Husband Steve Lockley saw Graham at three crusades over the decades, starting when he was he was a child.

“He touched the whole world, but he also touched a lot of people,” he said, including Lockley’s grandfather, a pastor. “Billy’s crusades were sort of a mentoring experience for him,” Lockley said.

President Donald Trump will be in Charlotte on Friday for Graham’s funeral service. Trump’s immediate predecessor, former President Barack Obama, does not plan to attend the service, the Associated Press reported.

Former President Jimmy Carter, who’s 93, won’t be able to attend the service or viewing, his office said. George W. Bush has said his father, former President George H.W. Bush, also 93, would also be unable to attend, for health reasons.

Graham’s body will fly from Charlotte to Washington, D.C., on Wednesday to lie in honor in the Capitol rotunda through Thursday.

His body will fly on a DC-8 cargo plane, which is normally used to fly in supplies after natural disasters, operated by Samaritan’s Purse, the Christian relief agency headed by Franklin Graham. Family members will also travel to Washington.

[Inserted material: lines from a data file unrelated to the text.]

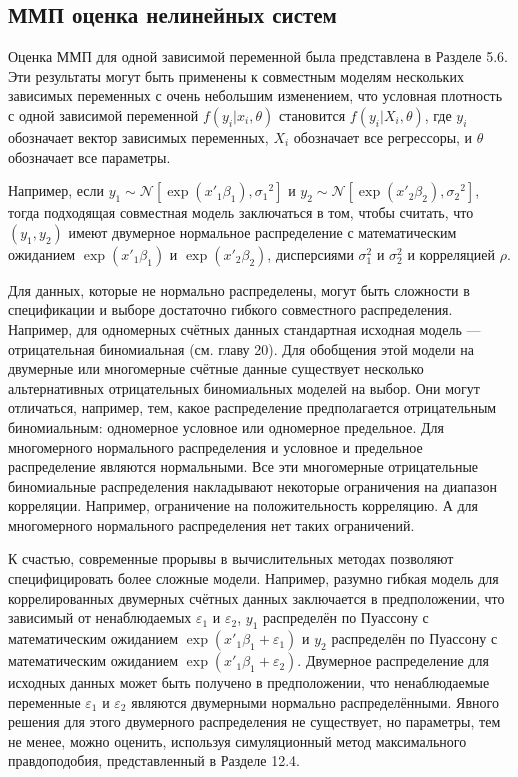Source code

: \subsection{ММП оценка нелинейных систем}

Оценка ММП для одной зависимой переменной была представлена в Разделе 5.6. Эти результаты могут быть применены к совместным моделям нескольких зависимых переменных с очень небольшим изменением, что условная плотность с одной зависимой переменной $f(y_i|x_i,\theta)$ становится $f(y_i|X_i,\theta)$, где $y_i$ обозначает вектор зависимых переменных, $X_i$ обозначает все регрессоры, и $\theta$ обозначает все параметры.

Например, если $y_1 \sim \mathcal{N}[\exp(x'_1 \beta_1),{\sigma_1}^2]$ и $y_2 \sim \mathcal{N}[\exp(x'_2 \beta_2),{\sigma_2}^2]$, тогда подходящая совместная модель заключаться в том, чтобы считать, что $(y_1,y_2)$ имеют двумерное нормальное распределение с математическим ожиданием $\exp(x'_1\beta_1)$ и $\exp(x'_2\beta_2)$, дисперсиями $\sigma^2_1$ и $\sigma^2_2$ и корреляцией $\rho$.

Для данных, которые не нормально распределены, могут быть сложности в спецификации и выборе достаточно гибкого совместного распределения. Например, для одномерных счётных данных стандартная исходная модель --- отрицательная биномиальная (см. главу 20). Для обобщения этой модели на двумерные или многомерные счётные данные существует несколько альтернативных отрицательных биномиальных моделей на выбор. Они могут отличаться, например, тем, какое распределение  предполагается отрицательным биномиальным: одномерное условное  или одномерное предельное. Для многомерного нормального распределения и условное и предельное распределение являются  нормальными. Все эти многомерные отрицательные биномиальные распределения накладывают некоторые ограничения на диапазон корреляции. Например,  ограничение на положительность корреляцию. А для многомерного нормального распределения нет таких ограничений.

К счастью, современные прорывы в вычислительных методах позволяют специфицировать более сложные модели. Например, разумно гибкая модель для коррелированных двумерных счётных данных заключается в предположении, что зависимый от ненаблюдаемых $\varepsilon_1$ и $\varepsilon_2$, $y_1$ распределён по Пуассону с математическим ожиданием $\exp(x'_1 \beta_1 + \varepsilon_1)$ и $y_2$ распределён по Пуассону с математическим ожиданием $\exp(x'_1 \beta_1 + \varepsilon_2)$. Двумерное распределение для исходных данных может быть получено в предположении, что ненаблюдаемые переменные $\varepsilon_1$ и $\varepsilon_2$ являются двумерными нормально распределёнными. Явного решения для этого двумерного распределения не существует, но параметры, тем не менее, можно оценить, используя симуляционный метод максимального правдоподобия, представленный в Разделе 12.4.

Trump, House Speaker Paul Ryan and Senate Majority Leader Mitch McConnell will lead a memorial service once Graham’s casket arrives at the Capitol.

Clinton was among the long line of U.S. presidents, starting with President Harry Truman, that Graham advised. The evangelist took part in both of Clinton’s presidential inaugurations, giving the invocation in 1993 and a prayer in 1997.

In 1995, Graham and then-President Clinton both went to Oklahoma City to try to soothe the nation’s pain after 168 people were killed in the bombing of a federal building by home-grown terrorists.

During Clinton’s two terms, Graham visited the White House, sent encouraging letters to the Clintons, acted as an emissary during tense times with North Korea, and even counseled the first lady in the wake of her husband’s sexual encounter in the Oval Office with intern Monica Lewinsky.

In 2007, then-Sen. Hillary Clinton told ABC News that she reached out to Graham after the 1998 scandal.

“He was someone who could understand both Bill and me, and there aren’t many who can,” she said of Graham. “Forgiveness is probably the hardest challenge that any of us face, but when you’re faced with having to do it yourself, especially when it’s playing out in front of the world, it is hard.”

Clinton, who stayed with her husband after the sex scandal, said Graham gave her confidence “that what I was doing, no matter what the rest of the world thought, was right. Right for me, right for my family and right for the country. And I will never forget that.”

When Bill Clinton has talked about Graham over the years, it’s usually been about how he became a fan of the evangelist when the future president was a kid in Arkansas. The young Clinton was so taken with Graham’s refusal to bow to pressure from southern segregationists in the 1950s, according to one report, that he started sending part of his allowance to the Billy Graham Evangelistic Association.

In 2007, when Clinton came to Charlotte for the dedication of the Billy Graham Library, he returned to that time in the life of the South.

“Tens of thousands of black and white Christians there together in a football stadium,” Clinton said as the then-elderly Graham sat nearby. “And when he issued the call at the end of this message, thousands came down holding hands, arm-in-arm crying. It was the beginning of the end of the old South in my home state.”